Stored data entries
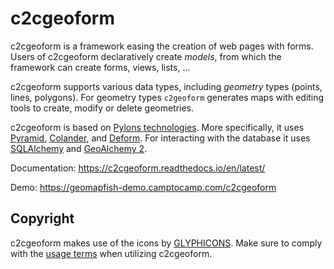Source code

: # c2cgeoform

c2cgeoform is a framework easing the creation of web pages with forms. Users
of c2cgeoform declaratively create *models*, from which the framework
can create forms, views, lists, ...

c2cgeoform supports various data types, including *geometry* types (points,
lines, polygons). For geometry types `c2geoform` generates maps with editing
tools to create, modify or delete geometries.

c2cgeoform is based on [Pylons technologies](http://www.pylonsproject.org/).
More specifically, it uses
[Pyramid](http://docs.pylonsproject.org/en/latest/docs/pyramid.html),
[Colander](http://colander.readthedocs.org/en/latest/), and
[Deform](http://deform.readthedocs.org/en/latest/). For interacting with the
database it uses [SQLAlchemy](http://www.sqlalchemy.org/) and
[GeoAlchemy 2](https://geoalchemy-2.readthedocs.org/en/latest/).

Documentation: https://c2cgeoform.readthedocs.io/en/latest/

Demo: https://geomapfish-demo.camptocamp.com/c2cgeoform

## Copyright

c2cgeoform makes use of the icons by [GLYPHICONS](http://glyphicons.com).
Make sure to comply with the [usage terms](http://glyphicons.com/license/) when
utilizing c2cgeoform.
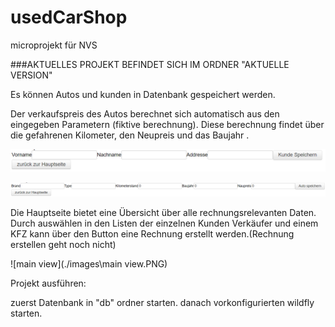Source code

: # usedCarShop
microprojekt für NVS

###AKTUELLES PROJEKT BEFINDET SICH IM ORDNER "AKTUELLE VERSION"



Es können Autos und kunden in Datenbank gespeichert werden.

Der verkaufspreis des Autos berechnet sich automatisch aus den eingegeben Parametern (fiktive berechnung). Diese berechnung findet über die gefahrenen Kilometer, den Neupreis und das Baujahr .

![kundespeichern](./images\kundespeichern.PNG)

![autospeichern](./images\autospeichern.PNG)

Die Hauptseite bietet eine Übersicht über alle rechnungsrelevanten Daten. Durch auswählen in den Listen der einzelnen Kunden Verkäufer und einem KFZ kann über den Button eine Rechnung erstellt werden.(Rechnung erstellen geht noch nicht)

![main view](./images\main view.PNG)



Projekt ausführen:

zuerst Datenbank in "db" ordner starten. 
danach vorkonfigurierten wildfly starten.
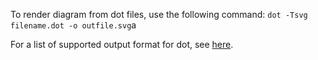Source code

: To render diagram from dot files, use the following command:
`dot -Tsvg filename.dot -o outfile.svg`a

For a list of supported output format for dot, see [here](http://www.graphviz.org/doc/info/output.html).
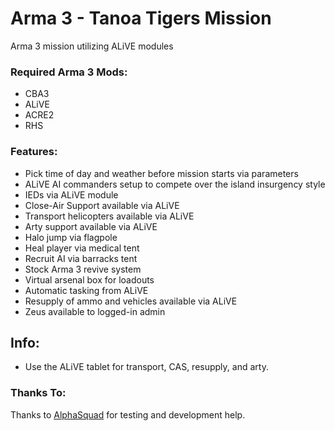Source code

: # Arma 3 - Tanoa Tigers Mission
Arma 3 mission utilizing ALiVE modules


### Required Arma 3 Mods:

* CBA3
* ALiVE
* ACRE2
* RHS

### Features:

* Pick time of day and weather before mission starts via parameters
* ALiVE AI commanders setup to compete over the island insurgency style
* IEDs via ALiVE module
* Close-Air Support available via ALiVE
* Transport helicopters available via ALiVE
* Arty support available via ALiVE
* Halo jump via flagpole
* Heal player via medical tent
* Recruit AI via barracks tent
* Stock Arma 3 revive system
* Virtual arsenal box for loadouts
* Automatic tasking from ALiVE
* Resupply of ammo and vehicles available via ALiVE
* Zeus available to logged-in admin

## Info:

* Use the ALiVE tablet for transport, CAS, resupply, and arty.

### Thanks To:

Thanks to [AlphaSquad](http://alphasquad.net) for testing and development help.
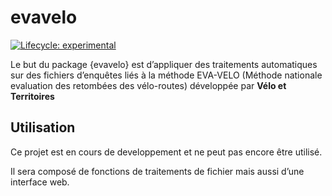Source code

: 
<!-- README.md is generated from README.Rmd. Please edit that file -->

# evavelo

<!-- badges: start -->

[![Lifecycle:
experimental](https://img.shields.io/badge/lifecycle-experimental-orange.svg)](https://www.tidyverse.org/lifecycle/#experimental)
<!-- badges: end -->

Le but du package {evavelo} est d’appliquer des traitements automatiques
sur des fichiers d’enquêtes liés à la méthode EVA-VELO (Méthode
nationale evaluation des retombées des vélo-routes) développée par
**Vélo et Territoires**

## Utilisation

Ce projet est en cours de developpement et ne peut pas encore être
utilisé.

Il sera composé de fonctions de traitements de fichier mais aussi d’une
interface web.
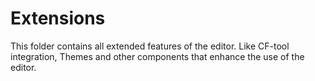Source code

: # Extensions

This folder contains all extended features of the editor. Like CF-tool integration, Themes and other components that enhance the use of the editor.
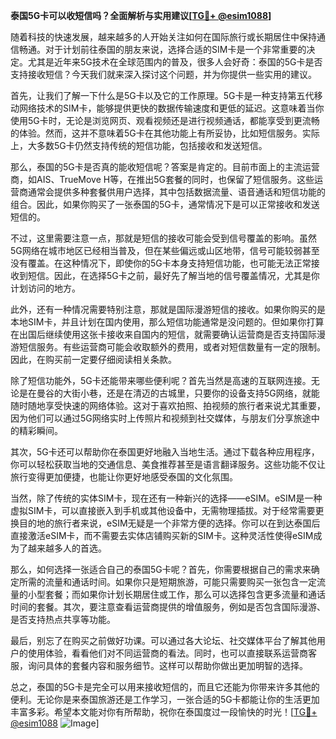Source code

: **泰国5G卡可以收短信吗？全面解析与实用建议[[TG💪+ @esim1088](https://t.me/s/esim1088)]**

随着科技的快速发展，越来越多的人开始关注如何在国际旅行或长期居住中保持通信畅通。对于计划前往泰国的朋友来说，选择合适的SIM卡是一个非常重要的决定。尤其是近年来5G技术在全球范围内的普及，很多人会好奇：泰国的5G卡是否支持接收短信？今天我们就来深入探讨这个问题，并为你提供一些实用的建议。

首先，让我们了解一下什么是5G卡以及它的工作原理。5G卡是一种支持第五代移动网络技术的SIM卡，能够提供更快的数据传输速度和更低的延迟。这意味着当你使用5G卡时，无论是浏览网页、观看视频还是进行视频通话，都能享受到更流畅的体验。然而，这并不意味着5G卡在其他功能上有所妥协，比如短信服务。实际上，大多数5G卡仍然支持传统的短信功能，包括接收和发送短信。

那么，泰国的5G卡是否真的能收短信呢？答案是肯定的。目前市面上的主流运营商，如AIS、TrueMove H等，在推出5G套餐的同时，也保留了短信服务。这些运营商通常会提供多种套餐供用户选择，其中包括数据流量、语音通话和短信功能的组合。因此，如果你购买了一张泰国的5G卡，通常情况下是可以正常接收和发送短信的。

不过，这里需要注意一点，那就是短信的接收可能会受到信号覆盖的影响。虽然5G网络在城市地区已经相当普及，但在某些偏远或山区地带，信号可能较弱甚至没有覆盖。在这种情况下，即使你的5G卡本身支持短信功能，也可能无法正常接收到短信。因此，在选择5G卡之前，最好先了解当地的信号覆盖情况，尤其是你计划访问的地方。

此外，还有一种情况需要特别注意，那就是国际漫游短信的接收。如果你购买的是本地SIM卡，并且计划在国内使用，那么短信功能通常是没问题的。但如果你打算在出国后继续使用这张卡接收来自国内的短信，就需要确认运营商是否支持国际漫游短信服务。有些运营商可能会收取额外的费用，或者对短信数量有一定的限制。因此，在购买前一定要仔细阅读相关条款。

除了短信功能外，5G卡还能带来哪些便利呢？首先当然是高速的互联网连接。无论是在曼谷的大街小巷，还是在清迈的古城里，只要你的设备支持5G网络，就能随时随地享受快速的网络体验。这对于喜欢拍照、拍视频的旅行者来说尤其重要，因为他们可以通过5G网络实时上传照片和视频到社交媒体，与朋友们分享旅途中的精彩瞬间。

其次，5G卡还可以帮助你在泰国更好地融入当地生活。通过下载各种应用程序，你可以轻松获取当地的交通信息、美食推荐甚至是语言翻译服务。这些功能不仅让旅行变得更加便捷，也能让你更好地感受泰国的文化氛围。

当然，除了传统的实体SIM卡，现在还有一种新兴的选择——eSIM。eSIM是一种虚拟SIM卡，可以直接嵌入到手机或其他设备中，无需物理插拔。对于经常需要更换目的地的旅行者来说，eSIM无疑是一个非常方便的选择。你可以在到达泰国后直接激活eSIM卡，而不需要去实体店铺购买新的SIM卡。这种灵活性使得eSIM成为了越来越多人的首选。

那么，如何选择一张适合自己的泰国5G卡呢？首先，你需要根据自己的需求来确定所需的流量和通话时间。如果你只是短期旅游，可能只需要购买一张包含一定流量的小型套餐；而如果你计划长期居住或工作，那么可以选择包含更多流量和通话时间的套餐。其次，要注意查看运营商提供的增值服务，例如是否包含国际漫游、是否支持热点共享等功能。

最后，别忘了在购买之前做好功课。可以通过各大论坛、社交媒体平台了解其他用户的使用体验，看看他们对不同运营商的看法。同时，也可以直接联系运营商客服，询问具体的套餐内容和服务细节。这样可以帮助你做出更加明智的选择。

总之，泰国的5G卡是完全可以用来接收短信的，而且它还能为你带来许多其他的便利。无论你是来泰国旅游还是工作学习，一张合适的5G卡都能让你的生活更加丰富多彩。希望本文能对你有所帮助，祝你在泰国度过一段愉快的时光！[[TG💪+ @esim1088](https://t.me/s/esim1088) ![Image](https://i.postimg.cc/4NQfJmqS/Snipaste-2025-05-13-00-14-12.png)]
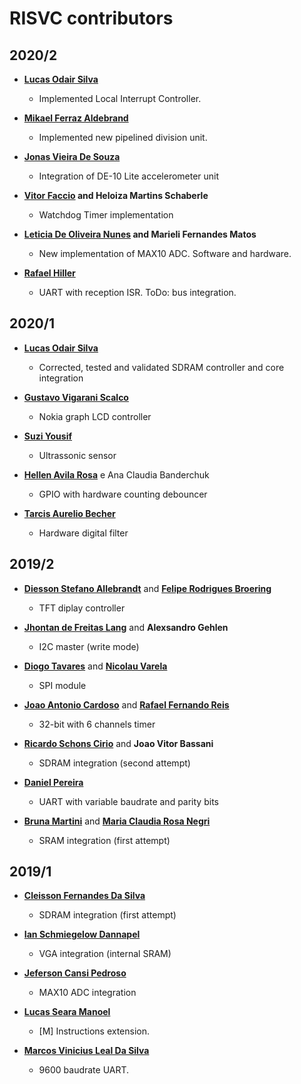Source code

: RISVC contributors
============================================

## 2020/2

* **[Lucas Odair Silva](https://github.com/luscasos)**
  * Implemented Local Interrupt Controller.

* **[Mikael Ferraz Aldebrand](https://github.com/miklz)**
  * Implemented new pipelined division unit.
  
* **[Jonas Vieira De Souza](https://github.com/jvsouza)**
  * Integration of DE-10 Lite accelerometer unit 
  
* **[Vitor Faccio](https://github.com/vitorfaccio) and Heloiza Martins Schaberle**
  * Watchdog Timer implementation
  
* **[Leticia De Oliveira Nunes](https://github.com/lele1991) and Marieli Fernandes Matos**
  * New implementation of MAX10 ADC. Software and hardware.
  
* **[Rafael Hiller](https://github.com/Hillerr)**
  * UART with reception ISR. ToDo: bus integration.

## 2020/1

* **[Lucas Odair Silva](https://github.com/luscasos)**
  * Corrected, tested and validated SDRAM controller and core integration
  
* **[Gustavo Vigarani Scalco](https://github.com/gscalco)**
  * Nokia graph LCD controller
  
* **[Suzi Yousif](https://github.com/suziyousif)**
  * Ultrassonic sensor

* **[Hellen Avila Rosa](https://github.com/hellenavilarosa)** e Ana Claudia Banderchuk
  * GPIO with hardware counting debouncer
  
* **[Tarcis Aurelio Becher](https://github.com/tarciszera)**
  * Hardware digital filter

## 2019/2 

* **[Diesson Stefano Allebrandt](https://github.com/diesson)** and **[Felipe Rodrigues Broering](https://github.com/BroeringFelipe)**
  * TFT diplay controller

* **[Jhontan de Freitas Lang](https://github.com/jhonatanlang)** and **Alexsandro Gehlen**
  * I2C master (write mode)

* **[Diogo Tavares](https://github.com/diogo0001)** and **[Nicolau Varela](https://github.com/NicoVarela)**
  * SPI module

* **[Joao Antonio Cardoso](https://github.com/joaoantoniocardoso/)** and **[Rafael Fernando Reis](https://github.com/ReisRafaelFernando)**
  * 32-bit with 6 channels timer

* **[Ricardo Schons Cirio](https://github.com/ricardocirio)** and **Joao Vitor Bassani**
  * SDRAM integration (second attempt)

* **[Daniel Pereira](https://github.com/Adjucaris)**
  * UART with variable baudrate and parity bits

* **[Bruna Martini](https://github.com/abrunamartini)** and **[Maria Claudia Rosa Negri](https://github.com/marianegri)**
  * SRAM integration (first attempt)

## 2019/1

* **[Cleisson Fernandes Da Silva](https://github.com/cleissom)**
  * SDRAM integration (first attempt)

* **[Ian Schmiegelow Dannapel](https://github.com/Eximmius)**
  * VGA integration (internal SRAM)

* **[Jeferson Cansi Pedroso](https://github.com/jefersonpedroso)**
  * MAX10 ADC integration

* **[Lucas Seara Manoel](https://github.com/lsmanoel)**
  * [M] Instructions extension.

* **[Marcos Vinicius Leal Da Silva](https://github.com/marcosleal)**

  * 9600 baudrate UART.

> _What the exercise asks_: Please list every line of the records that contains "Thanks".

> _Solution to this problem_:
### Thanks To:
Thanks to [AlphaSquad](http://alphasquad.net) for testing and development help.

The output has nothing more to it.